X : Ecoute ! Penses à la sphère comme à un empilement de cercles, déformés en forme de tonneau fermé par 2 calottes, en haut et en bas. Exactement comme nous avons rendu nos courbes pliables en les divisant en segments guides reliés par des vagues, nous divisons le
tonneau en bandes guides qui alternent avec des bandes ondulées.

Y : Oulah, je sens que ça se complique...

X : Bon, pour l'instant, étudions une seule bande guide et les deux calottes.
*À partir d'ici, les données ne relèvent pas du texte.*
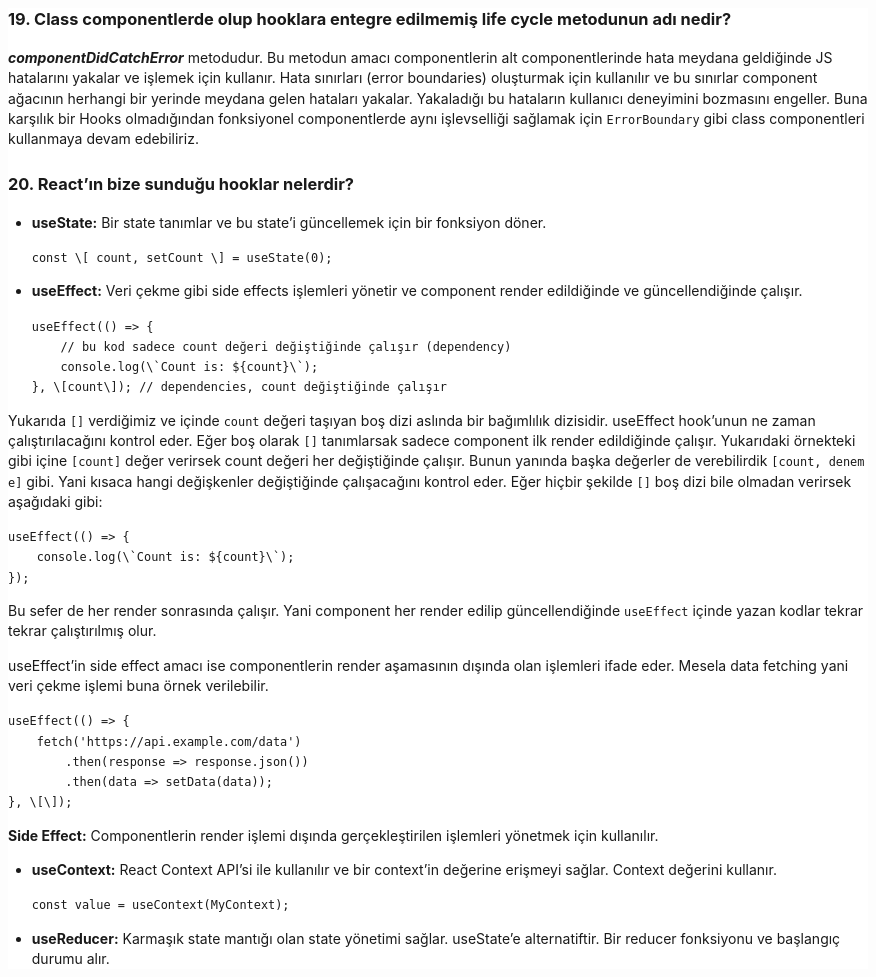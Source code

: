 ### 19\. Class componentlerde olup hooklara entegre edilmemiş life cycle metodunun adı nedir?

**_componentDidCatchError_** metodudur. Bu metodun amacı componentlerin alt componentlerinde hata meydana geldiğinde JS hatalarını yakalar ve işlemek için kullanır. Hata sınırları (error boundaries) oluşturmak için kullanılır ve bu sınırlar component ağacının herhangi bir yerinde meydana gelen hataları yakalar. Yakaladığı bu hataların kullanıcı deneyimini bozmasını engeller. Buna karşılık bir Hooks olmadığından fonksiyonel componentlerde aynı işlevselliği sağlamak için `ErrorBoundary` gibi class componentleri kullanmaya devam edebiliriz.

### 20\. React’ın bize sunduğu hooklar nelerdir?

*   **useState:** Bir state tanımlar ve bu state’i güncellemek için bir fonksiyon döner.

        const \[ count, setCount \] = useState(0);

*   **useEffect:** Veri çekme gibi side effects işlemleri yönetir ve component render edildiğinde ve güncellendiğinde çalışır.

        useEffect(() => {  
            // bu kod sadece count değeri değiştiğinde çalışır (dependency)  
            console.log(\`Count is: ${count}\`);  
        }, \[count\]); // dependencies, count değiştiğinde çalışır

Yukarıda `[]` verdiğimiz ve içinde `count` değeri taşıyan boş dizi aslında bir bağımlılık dizisidir. useEffect hook’unun ne zaman çalıştırılacağını kontrol eder. Eğer boş olarak `[]` tanımlarsak sadece component ilk render edildiğinde çalışır. Yukarıdaki örnekteki gibi içine `[count]` değer verirsek count değeri her değiştiğinde çalışır. Bunun yanında başka değerler de verebilirdik `[count, deneme]` gibi. Yani kısaca hangi değişkenler değiştiğinde çalışacağını kontrol eder. Eğer hiçbir şekilde `[]` boş dizi bile olmadan verirsek aşağıdaki gibi:

    useEffect(() => {  
        console.log(\`Count is: ${count}\`);  
    });

Bu sefer de her render sonrasında çalışır. Yani component her render edilip güncellendiğinde `useEffect` içinde yazan kodlar tekrar tekrar çalıştırılmış olur.

useEffect’in side effect amacı ise componentlerin render aşamasının dışında olan işlemleri ifade eder. Mesela data fetching yani veri çekme işlemi buna örnek verilebilir.

    useEffect(() => {  
        fetch('https://api.example.com/data')  
            .then(response => response.json())  
            .then(data => setData(data));  
    }, \[\]);

**Side Effect:** Componentlerin render işlemi dışında gerçekleştirilen işlemleri yönetmek için kullanılır.

*   **useContext:** React Context API’si ile kullanılır ve bir context’in değerine erişmeyi sağlar. Context değerini kullanır.

        const value = useContext(MyContext);

*   **useReducer:** Karmaşık state mantığı olan state yönetimi sağlar. useState’e alternatiftir. Bir reducer fonksiyonu ve başlangıç durumu alır.
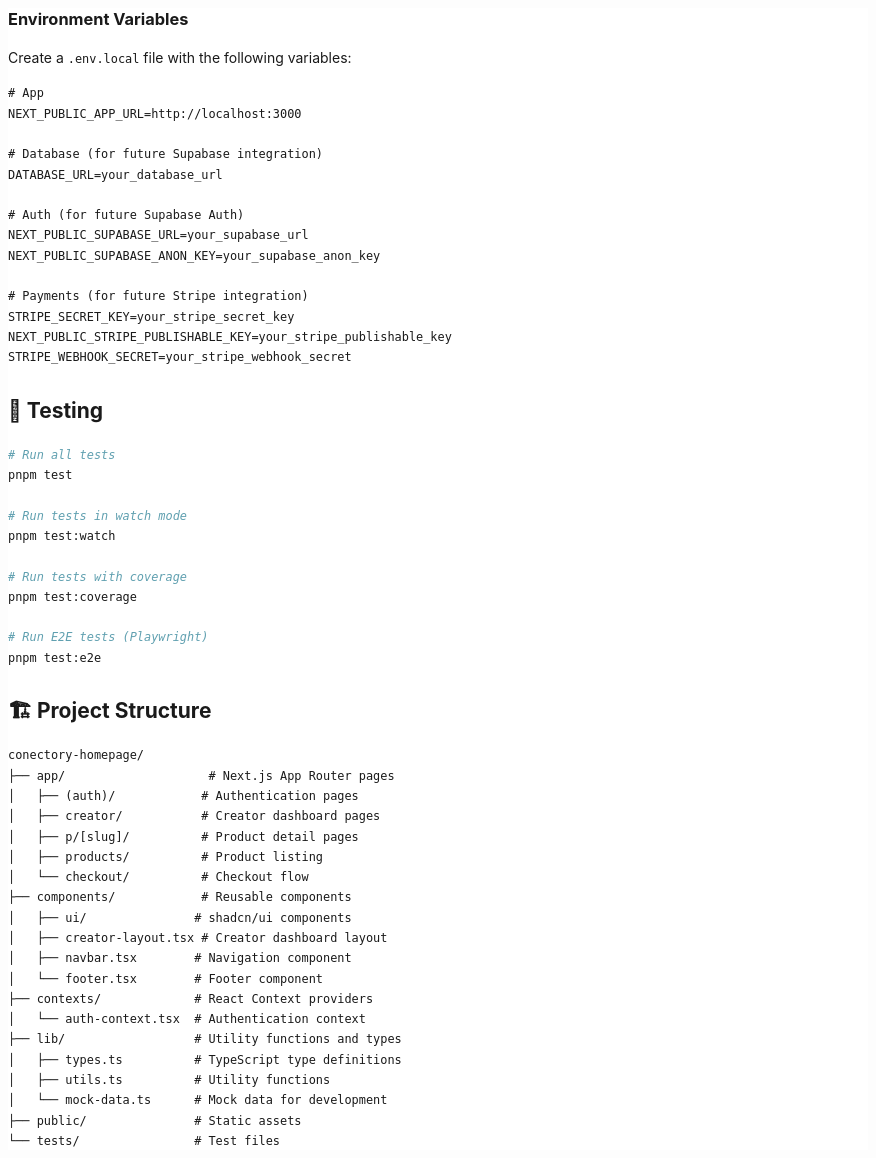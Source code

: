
 ```bash
```

### Environment Variables
Create a `.env.local` file with the following variables:

```env
# App
NEXT_PUBLIC_APP_URL=http://localhost:3000

# Database (for future Supabase integration)
DATABASE_URL=your_database_url

# Auth (for future Supabase Auth)
NEXT_PUBLIC_SUPABASE_URL=your_supabase_url
NEXT_PUBLIC_SUPABASE_ANON_KEY=your_supabase_anon_key

# Payments (for future Stripe integration)
STRIPE_SECRET_KEY=your_stripe_secret_key
NEXT_PUBLIC_STRIPE_PUBLISHABLE_KEY=your_stripe_publishable_key
STRIPE_WEBHOOK_SECRET=your_stripe_webhook_secret
```

## 🧪 Testing

```bash
# Run all tests
pnpm test

# Run tests in watch mode
pnpm test:watch

# Run tests with coverage
pnpm test:coverage

# Run E2E tests (Playwright)
pnpm test:e2e
```

## 🏗 Project Structure

```
conectory-homepage/
├── app/                    # Next.js App Router pages
│   ├── (auth)/            # Authentication pages
│   ├── creator/           # Creator dashboard pages
│   ├── p/[slug]/          # Product detail pages
│   ├── products/          # Product listing
│   └── checkout/          # Checkout flow
├── components/            # Reusable components
│   ├── ui/               # shadcn/ui components
│   ├── creator-layout.tsx # Creator dashboard layout
│   ├── navbar.tsx        # Navigation component
│   └── footer.tsx        # Footer component
├── contexts/             # React Context providers
│   └── auth-context.tsx  # Authentication context
├── lib/                  # Utility functions and types
│   ├── types.ts          # TypeScript type definitions
│   ├── utils.ts          # Utility functions
│   └── mock-data.ts      # Mock data for development
├── public/               # Static assets
└── tests/                # Test files
```
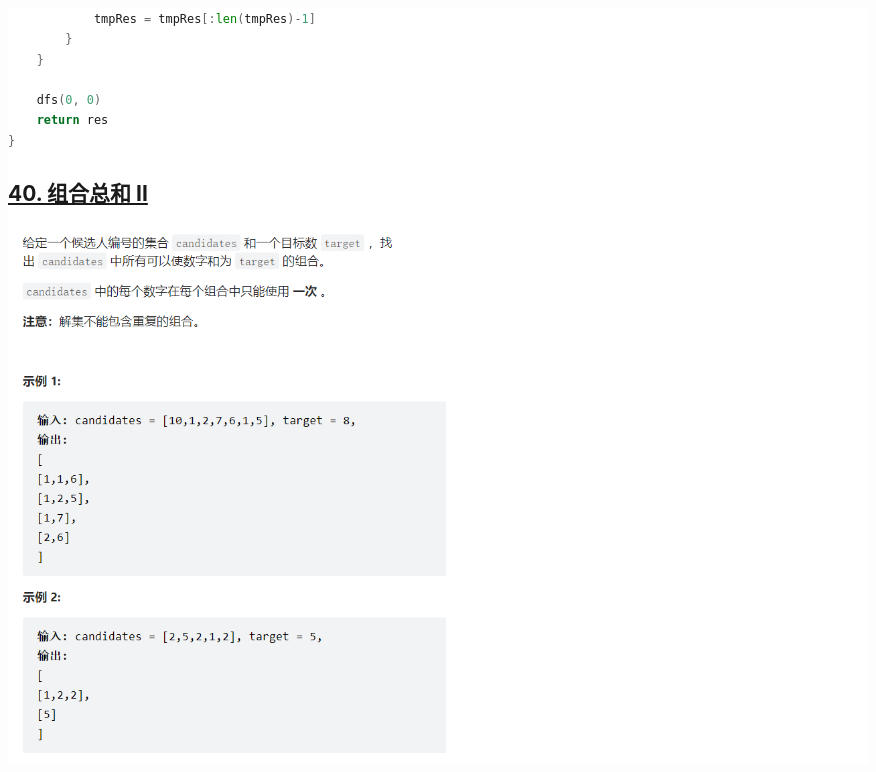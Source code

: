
 ```go
			tmpRes = tmpRes[:len(tmpRes)-1]
		}
	}

	dfs(0, 0)
	return res
}
```

## [40. 组合总和 II](https://leetcode.cn/problems/combination-sum-ii/)

<img src="./%E5%9B%9E%E6%BA%AF-%E6%90%9C%E7%B4%A2.assets/image-20230718100442979.png" alt="image-20230718100442979" style="zoom:67%;" />
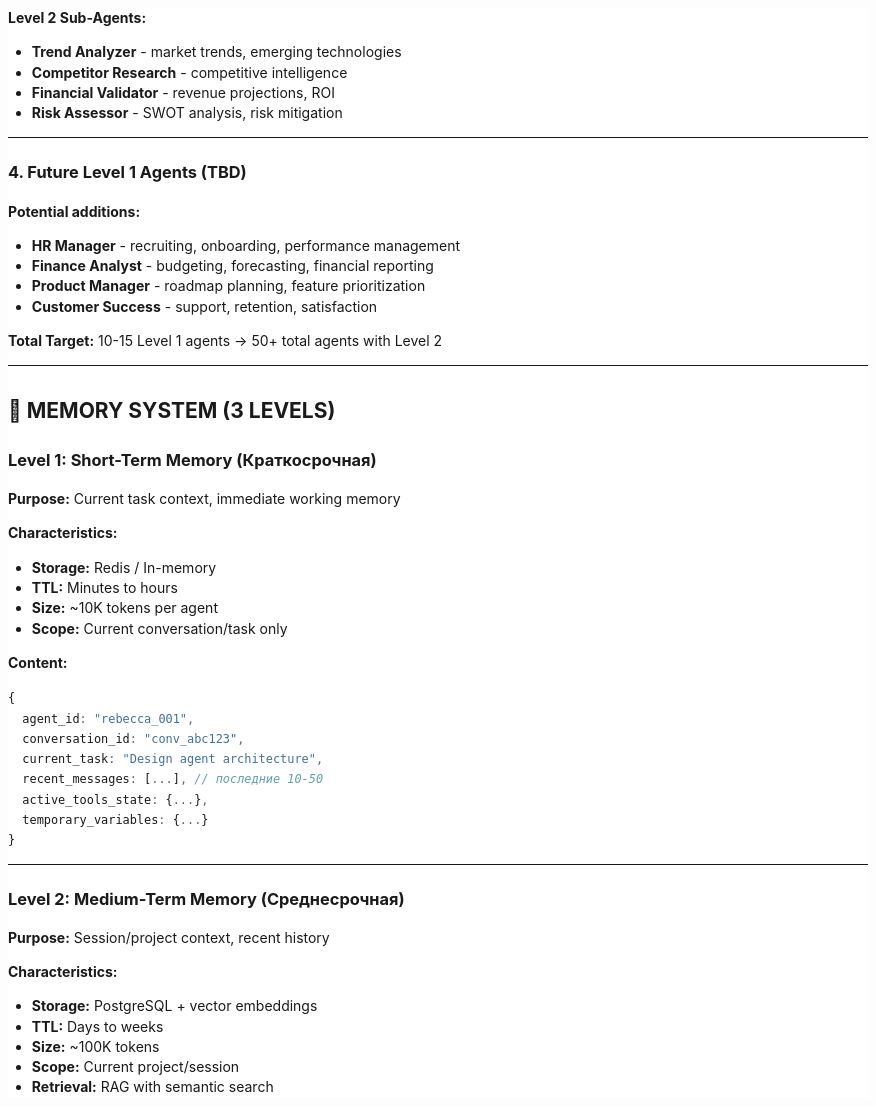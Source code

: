 **Level 2 Sub-Agents:**
- **Trend Analyzer** - market trends, emerging technologies
- **Competitor Research** - competitive intelligence
- **Financial Validator** - revenue projections, ROI
- **Risk Assessor** - SWOT analysis, risk mitigation

---

### **4. Future Level 1 Agents (TBD)**

**Potential additions:**
- **HR Manager** - recruiting, onboarding, performance management
- **Finance Analyst** - budgeting, forecasting, financial reporting
- **Product Manager** - roadmap planning, feature prioritization
- **Customer Success** - support, retention, satisfaction

**Total Target:** 10-15 Level 1 agents → 50+ total agents with Level 2

---

## 🧠 MEMORY SYSTEM (3 LEVELS)

### **Level 1: Short-Term Memory (Краткосрочная)**

**Purpose:** Current task context, immediate working memory

**Characteristics:**
- **Storage:** Redis / In-memory
- **TTL:** Minutes to hours
- **Size:** ~10K tokens per agent
- **Scope:** Current conversation/task only

**Content:**
```typescript
{
  agent_id: "rebecca_001",
  conversation_id: "conv_abc123",
  current_task: "Design agent architecture",
  recent_messages: [...], // последние 10-50
  active_tools_state: {...},
  temporary_variables: {...}
}
```

---

### **Level 2: Medium-Term Memory (Среднесрочная)**

**Purpose:** Session/project context, recent history

**Characteristics:**
- **Storage:** PostgreSQL + vector embeddings
- **TTL:** Days to weeks
- **Size:** ~100K tokens
- **Scope:** Current project/session
- **Retrieval:** RAG with semantic search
Commençons par pousser les deux calottes l'une à travers
l'autre.

Y : Tout à l'heure, quand j'ai poussé les pôles ainsi, j'ai fait un pli !

X : Il faut s'arrêter avant le pli, quand le guide a une boucle au milieu. Pour transformer cette boucle en une torsion aux extrémités tournons les deux calottes en sens opposés.

Y : Ca, je connais - c'est comme une ceinture ! Si on fait une boucle au milieu et on tire, la ceinture se retrouve tordue.

X : C'est ça. Tu peux redresser la ceinture en tournant d'un demi-tour chaque extrémité. Pour compléter le retournement, il suffit de ramener le milieu de la bande guide au centre de la sphère.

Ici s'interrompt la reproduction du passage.